_TASK TO CARRY OUT_.
For the entries below, repeat exactly each line starting with the one that contains "In this demo, the" and going on through the one that contains "Regardless of how", and no others.

====

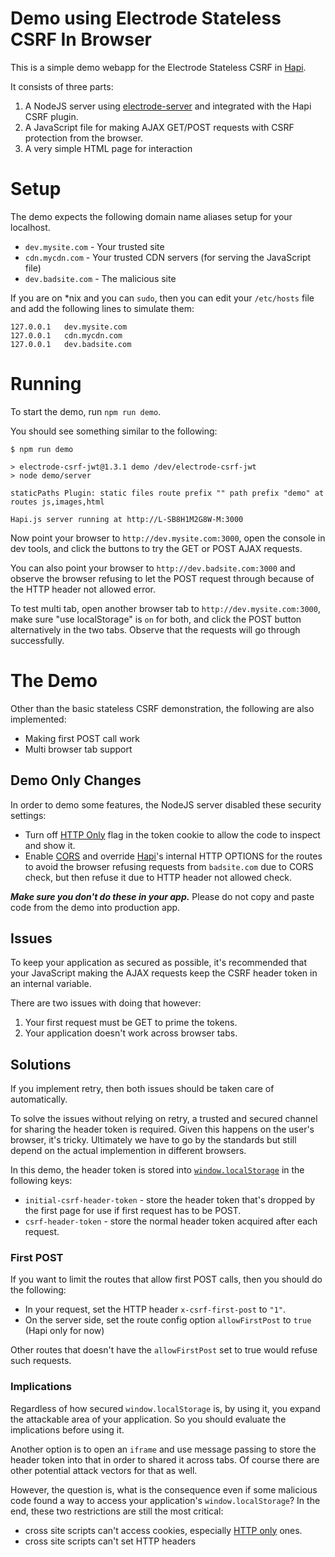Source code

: # Demo using Electrode Stateless CSRF In Browser

This is a simple demo webapp for the Electrode Stateless CSRF in [Hapi].

It consists of three parts:

1.  A NodeJS server using [electrode-server] and integrated with the Hapi CSRF plugin.
2.  A JavaScript file for making AJAX GET/POST requests with CSRF protection from the browser.
3.  A very simple HTML page for interaction

# Setup

The demo expects the following domain name aliases setup for your localhost.

* `dev.mysite.com` - Your trusted site
* `cdn.mycdn.com` - Your trusted CDN servers (for serving the JavaScript file)
* `dev.badsite.com` - The malicious site

If you are on \*nix and you can `sudo`, then you can edit your `/etc/hosts` file and add the following lines to simulate them:

```
127.0.0.1   dev.mysite.com
127.0.0.1   cdn.mycdn.com
127.0.0.1   dev.badsite.com
```

# Running

To start the demo, run `npm run demo`.

You should see something similar to the following:

```
$ npm run demo

> electrode-csrf-jwt@1.3.1 demo /dev/electrode-csrf-jwt
> node demo/server

staticPaths Plugin: static files route prefix "" path prefix "demo" at routes js,images,html

Hapi.js server running at http://L-SB8H1M2G8W-M:3000
```

Now point your browser to `http://dev.mysite.com:3000`, open the console in dev tools, and click the buttons to try the GET or POST AJAX requests.

You can also point your browser to `http://dev.badsite.com:3000` and observe the browser refusing to let the POST request through because of the HTTP header not allowed error.

To test multi tab, open another browser tab to `http://dev.mysite.com:3000`, make sure "use localStorage" is `on` for both, and click the POST button alternatively in the two tabs. Observe that the requests will go through successfully.

# The Demo

Other than the basic stateless CSRF demonstration, the following are also implemented:

* Making first POST call work
* Multi browser tab support

## Demo Only Changes

In order to demo some features, the NodeJS server disabled these security settings:

* Turn off [HTTP Only] flag in the token cookie to allow the code to inspect and show it.
* Enable [CORS] and override [Hapi]'s internal HTTP OPTIONS for the routes to avoid the browser refusing requests from `badsite.com` due to CORS check, but then refuse it due to HTTP header not allowed check.

**_Make sure you don't do these in your app._** Please do not copy and paste code from the demo into production app.

## Issues

To keep your application as secured as possible, it's recommended that your JavaScript making the AJAX requests keep the CSRF header token in an internal variable.

There are two issues with doing that however:

1.  Your first request must be GET to prime the tokens.
2.  Your application doesn't work across browser tabs.

## Solutions

If you implement retry, then both issues should be taken care of automatically.

To solve the issues without relying on retry, a trusted and secured channel for sharing the header token is required. Given this happens on the user's browser, it's tricky. Ultimately we have to go by the standards but still depend on the actual implemention in different browsers.

In this demo, the header token is stored into [`window.localStorage`] in the following keys:

* `initial-csrf-header-token` - store the header token that's dropped by the first page for use if first request has to be POST.
* `csrf-header-token` - store the normal header token acquired after each request.

### First POST

If you want to limit the routes that allow first POST calls, then you should do the following:

* In your request, set the HTTP header `x-csrf-first-post` to `"1"`.
* On the server side, set the route config option `allowFirstPost` to `true` (Hapi only for now)

Other routes that doesn't have the `allowFirstPost` set to true would refuse such requests.

### Implications

Regardless of how secured `window.localStorage` is, by using it, you expand the attackable area of your application. So you should evaluate the implications before using it.

Another option is to open an `iframe` and use message passing to store the header token into that in order to shared it across tabs. Of course there are other potential attack vectors for that as well.

However, the question is, what is the consequence even if some malicious code found a way to access your application's `window.localStorage`? In the end, these two restrictions are still the most critical:

* cross site scripts can't access cookies, especially [HTTP only] ones.
* cross site scripts can't set HTTP headers

[hapi]: https://www.npmjs.com/package/hapi
[electrode-server]: https://www.npmjs.com/package/electrode-server
[http only]: https://www.owasp.org/index.php/HttpOnly
[`window.localstorage`]: https://developer.mozilla.org/en-US/docs/Web/API/Window/localStorage
[cors]: https://developer.mozilla.org/en-US/docs/Web/HTTP/CORS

====

_TASK RESULT_.
In this demo, the header token is stored into [`window.localStorage`] in the following keys:

* `initial-csrf-header-token` - store the header token that's dropped by the first page for use if first request has to be POST.
* `csrf-header-token` - store the normal header token acquired after each request.

### First POST

If you want to limit the routes that allow first POST calls, then you should do the following:

* In your request, set the HTTP header `x-csrf-first-post` to `"1"`.
* On the server side, set the route config option `allowFirstPost` to `true` (Hapi only for now)

Other routes that doesn't have the `allowFirstPost` set to true would refuse such requests.

### Implications

Regardless of how secured `window.localStorage` is, by using it, you expand the attackable area of your application. So you should evaluate the implications before using it.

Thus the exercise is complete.